What changed
The earlier 'One District–One Bank' model for EBT was found inadequate for financial inclusion. Under the new guidelines, village allocation for EBT must now align with the Service Area Approach used for FIP, ensuring the same bank serves both EBT and FIP in a village.
What it means for you
Banks must now coordinate their EBT and FIP responsibilities to avoid duplication or gaps in service. This convergence aims to make financial inclusion scalable and sustainable by leveraging existing banking infrastructure for benefit transfers.

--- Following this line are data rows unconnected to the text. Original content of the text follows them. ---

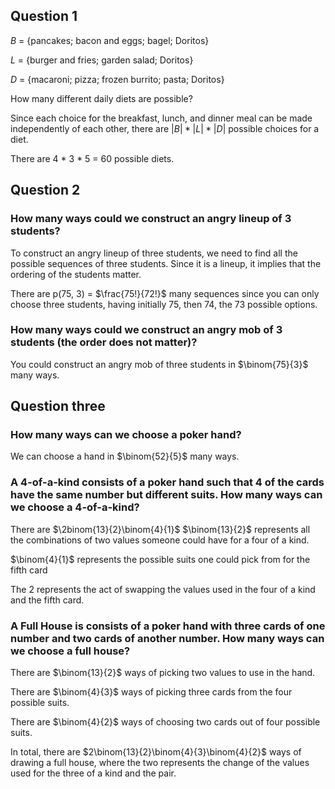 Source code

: ## Question 1
$B$ = {pancakes; bacon and eggs; bagel; Doritos}

$L$ = {burger and fries; garden salad; Doritos}

$D$ = {macaroni; pizza; frozen burrito; pasta; Doritos}

How many different daily diets are possible?

Since each choice for the breakfast, lunch, and dinner meal can be made independently of each other, there are 
$|B| * |L| * |D|$ possible choices for a diet.

There are 4 * 3 * 5 = 60 possible diets.

## Question 2

### How many ways could we construct an angry lineup of 3 students? 
To construct an angry lineup of three students, we need to find all the possible sequences of 
three students. Since it is a lineup, it implies that the ordering of the students matter. 

There are p(75, 3) = $\frac{75!}{72!}$ many sequences since you can only choose three students, having initially 75, then 74, the 73 possible options. 

### How many ways could we construct an angry mob of 3 students (the order does not matter)?
You could construct an angry mob of three students in $\binom{75}{3}$ many ways. 

## Question three

### How many ways can we choose a poker hand?
We can choose a hand in $\binom{52}{5}$ many ways.

### A 4-of-a-kind consists of a poker hand such that 4 of the cards have the same number but different suits. How many ways can we choose a 4-of-a-kind?
There are $\2binom{13}{2}\binom{4}{1}$
$\binom{13}{2}$ represents all the combinations of two values someone could have for a four of a kind.

$\binom{4}{1}$ represents the possible suits one could pick from for the fifth card

The 2 represents the act of swapping the values used in the four of a kind and the fifth card.

### A Full House is consists of a poker hand with three cards of one number and two cards of another number. How many ways can we choose a full house?
There are $\binom{13}{2}$ ways of picking two values to use in the hand.

There are $\binom{4}{3}$ ways of picking three cards from the four possible suits.

There are $\binom{4}{2}$ ways of choosing two cards out of four possible suits.

In total, there are $2\binom{13}{2}\binom{4}{3}\binom{4}{2}$ ways of drawing a full house, where the two represents the change of the values used for the three of a kind and the pair. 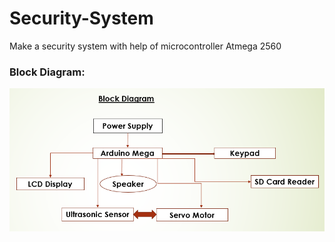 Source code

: # Security-System
Make a security system with help of microcontroller Atmega 2560

### Block Diagram:
  ![](Block%20Diagram.PNG)
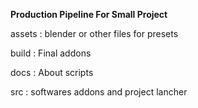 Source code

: **Production Pipeline For Small Project**


assets :
    blender or other files for presets

build :
    Final addons

docs :
    About scripts

src :
    softwares addons and project lancher
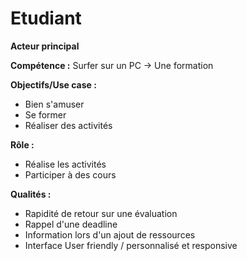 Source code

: # Etudiant

**Acteur principal**

**Compétence :** Surfer sur un PC
    -> Une formation
    
**Objectifs/Use case :**

- Bien s'amuser
- Se former
- Réaliser des activités

**Rôle :**

- Réalise les activités
- Participer à des cours

**Qualités :**

- Rapidité de retour sur une évaluation
- Rappel d'une deadline
- Information lors d'un ajout de ressources
- Interface User friendly / personnalisé et responsive

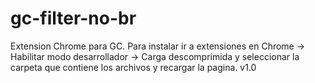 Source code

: # gc-filter-no-br
Extension Chrome para GC.
Para instalar ir a extensiones en Chrome -> Habilitar modo desarrollador -> Carga descomprimida y seleccionar la carpeta que contiene los archivos y recargar la pagina.
v1.0

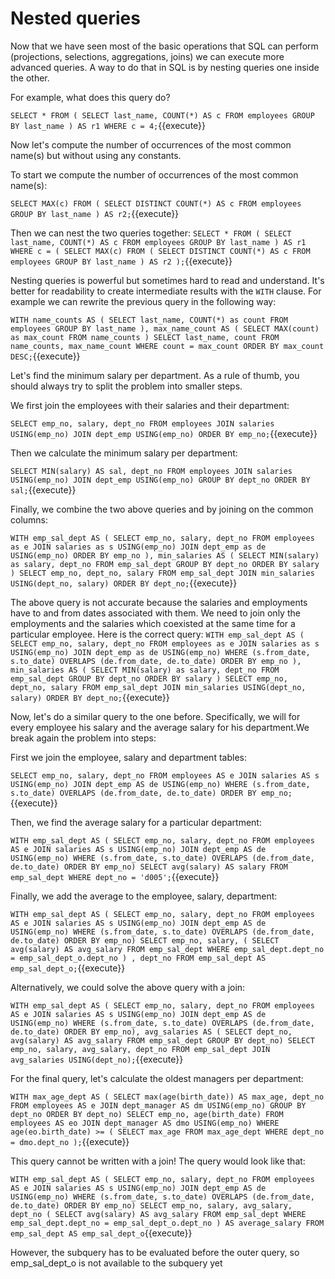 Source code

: # Nested queries

Now that we have seen most of the basic operations that SQL can perform
(projections, selections, aggregations, joins) we can execute more advanced
queries. A way to do that in SQL is by nesting queries one inside the other.

For example, what does this query do?

`SELECT * FROM
(
    SELECT last_name, COUNT(*) AS c
    FROM employees
    GROUP BY last_name
) AS r1
WHERE c = 4;`{{execute}}

Now let's compute the number of occurrences of the most common name(s) but
without using any constants.

To start we compute the number of occurrences of the most common name(s):

`SELECT MAX(c)
FROM
(
    SELECT DISTINCT COUNT(*) AS c
    FROM employees
    GROUP BY last_name
) AS r2;`{{execute}}


Then we can nest the two queries together:
`SELECT * FROM
(
    SELECT last_name, COUNT(*) AS c
    FROM employees
    GROUP BY last_name
) AS r1
WHERE c = (
    SELECT MAX(c)
    FROM
    (
        SELECT DISTINCT COUNT(*) AS c
        FROM employees
        GROUP BY last_name
    ) AS r2
);`{{execute}}

Nesting queries is powerful but sometimes hard to read and understand. It's
better for readability to create intermediate results with the `WITH` clause.
For example we can rewrite the previous query in the following way:

`WITH name_counts AS
(
    SELECT last_name, COUNT(*) as count
    FROM employees
    GROUP BY last_name
), max_name_count AS
(
    SELECT MAX(count) as max_count
    FROM name_counts
)
SELECT last_name, count
FROM name_counts, max_name_count
WHERE count = max_count
ORDER BY max_count DESC;`{{execute}}

Let's find the minimum salary per department. As a rule of thumb, you should
always try to split the problem into smaller steps.

We first join the employees with their salaries and their department:

`SELECT emp_no, salary, dept_no
FROM employees
JOIN salaries USING(emp_no)
JOIN dept_emp USING(emp_no)
ORDER BY emp_no;`{{execute}}

Then we calculate the minimum salary per department:

`SELECT MIN(salary) AS sal, dept_no
FROM employees
JOIN salaries USING(emp_no)
JOIN dept_emp USING(emp_no)
GROUP BY dept_no
ORDER BY sal;`{{execute}}

Finally, we combine the two above queries and by joining on the common columns:

`WITH emp_sal_dept AS
(
    SELECT emp_no, salary, dept_no
    FROM employees as e
    JOIN salaries as s USING(emp_no)
    JOIN dept_emp as de USING(emp_no)
    ORDER BY emp_no
), min_salaries AS
(
    SELECT MIN(salary) as salary, dept_no
    FROM emp_sal_dept
    GROUP BY dept_no
    ORDER BY salary
)
SELECT emp_no, dept_no, salary
FROM emp_sal_dept
JOIN min_salaries USING(dept_no, salary)
ORDER BY dept_no;`{{execute}}

The above query is not accurate because the salaries and employments have to
and from dates associated with them. We need to join only the employments and
the salaries which coexisted at the same time for a particular employee. Here is
the correct query:
`WITH emp_sal_dept AS
(
    SELECT emp_no, salary, dept_no
    FROM employees as e
    JOIN salaries as s USING(emp_no)
    JOIN dept_emp as de USING(emp_no)
    WHERE (s.from_date, s.to_date) OVERLAPS (de.from_date, de.to_date)
    ORDER BY emp_no
), min_salaries AS
(
    SELECT MIN(salary) as salary, dept_no
    FROM emp_sal_dept
    GROUP BY dept_no
    ORDER BY salary
)
SELECT emp_no, dept_no, salary
FROM emp_sal_dept
JOIN min_salaries USING(dept_no, salary)
ORDER BY dept_no;`{{execute}}

Now, let's do a similar query to the one before. Specifically, we will for every
employee his salary and the average salary for his department.We break again the
problem into steps:

First we join the employee, salary and department tables:

`SELECT emp_no,
       salary,
       dept_no
FROM employees AS e
JOIN salaries AS s USING(emp_no)
JOIN dept_emp AS de USING(emp_no)
WHERE (s.from_date,
       s.to_date) OVERLAPS (de.from_date,
                            de.to_date)
ORDER BY emp_no;`{{execute}}

Then, we find the average salary for a particular department:

`WITH emp_sal_dept AS
    ( SELECT emp_no,
             salary,
             dept_no
     FROM employees AS e
     JOIN salaries AS s USING(emp_no)
     JOIN dept_emp AS de USING(emp_no)
     WHERE (s.from_date,
            s.to_date) OVERLAPS (de.from_date,
                                 de.to_date)
     ORDER BY emp_no)
SELECT avg(salary) AS salary
FROM emp_sal_dept
WHERE dept_no = 'd005';`{{execute}}


Finally, we add the average to the employee, salary, department:

`WITH emp_sal_dept AS
    ( SELECT emp_no,
             salary,
             dept_no
     FROM employees AS e
     JOIN salaries AS s USING(emp_no)
     JOIN dept_emp AS de USING(emp_no)
     WHERE (s.from_date,
            s.to_date) OVERLAPS (de.from_date,
                                 de.to_date)
     ORDER BY emp_no)
SELECT emp_no,
       salary,
    ( SELECT avg(salary) AS avg_salary
     FROM emp_sal_dept
     WHERE emp_sal_dept.dept_no = emp_sal_dept_o.dept_no
) , dept_no
FROM emp_sal_dept AS emp_sal_dept_o;`{{execute}}

Alternatively, we could solve the above query with a join:

`WITH emp_sal_dept AS
    ( SELECT emp_no,
             salary,
             dept_no
     FROM employees AS e
     JOIN salaries AS s USING(emp_no)
     JOIN dept_emp AS de USING(emp_no)
     WHERE (s.from_date,
            s.to_date) OVERLAPS (de.from_date,
                                 de.to_date)
     ORDER BY emp_no),
     avg_salaries AS
    ( SELECT dept_no,
             avg(salary) AS avg_salary
     FROM emp_sal_dept
     GROUP BY dept_no)
SELECT emp_no,
       salary,
       avg_salary,
       dept_no
FROM emp_sal_dept
JOIN avg_salaries USING(dept_no);`{{execute}}

For the final query, let's calculate the oldest managers per department:

`WITH max_age_dept AS
    ( SELECT max(age(birth_date)) AS max_age,
             dept_no
     FROM employees AS e
     JOIN dept_manager AS dm USING(emp_no)
     GROUP BY dept_no
     ORDER BY dept_no)
SELECT emp_no,
       age(birth_date)
FROM employees AS eo
JOIN dept_manager AS dmo USING(emp_no)
WHERE age(eo.birth_date) >=
        ( SELECT max_age
         FROM max_age_dept
         WHERE dept_no = dmo.dept_no );`{{execute}}

This query cannot be written with a join! The query would look like that:

`WITH emp_sal_dept AS
    ( SELECT emp_no,
             salary,
             dept_no
     FROM employees AS e
     JOIN salaries AS s USING(emp_no)
     JOIN dept_emp AS de USING(emp_no)
     WHERE (s.from_date,
            s.to_date) OVERLAPS (de.from_date,
                                 de.to_date)
     ORDER BY emp_no)
SELECT emp_no,
       salary,
       avg_salary,
       dept_no
    ( SELECT avg(salary) AS avg_salary
     FROM emp_sal_dept
     WHERE emp_sal_dept.dept_no = emp_sal_dept_o.dept_no ) AS average_salary
FROM emp_sal_dept AS emp_sal_dept_o`{{execute}}

However, the subquery has to be evaluated before the outer query,
so emp_sal_dept_o is not available to the subquery yet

Lenders should expect clearer accountability and reduced operational friction with state governments.
What you must do
- Review and align your bank's EBT village assignments with FIP allocations under the Service Area Approach.
- Ensure branch-level coordination to avoid mismatches between benefit transfer and financial inclusion coverage.
- Implement the enclosed operational guidelines for EBT-FIP convergence across all pilot and new districts.
- Engage with state governments to resolve any discrepancies in village allocation promptly.
Who it affects
All scheduled commercial banks implementing EBT, Banks participating in the Financial Inclusion Plan (FIP), State governments and district-level banking committees
Why was the 'One District–One Bank' model replaced?
Stakeholders reported difficulties in scaling the model, and it failed to achieve financial inclusion objectives because the designated bank for EBT often differed from the bank assigned under FIP for the same village.
How will the new guidelines affect my bank's operations?
Your bank must now ensure that the same branch handles both EBT and FIP in a given village, based on the Service Area Approach. This may require reallocation of villages and closer coordination with state authorities.
What is the expected outcome of this convergence?
RBI expects a scalable and sustainable financial inclusion model, with clearer accountability and reduced confusion for both banks and beneficiaries.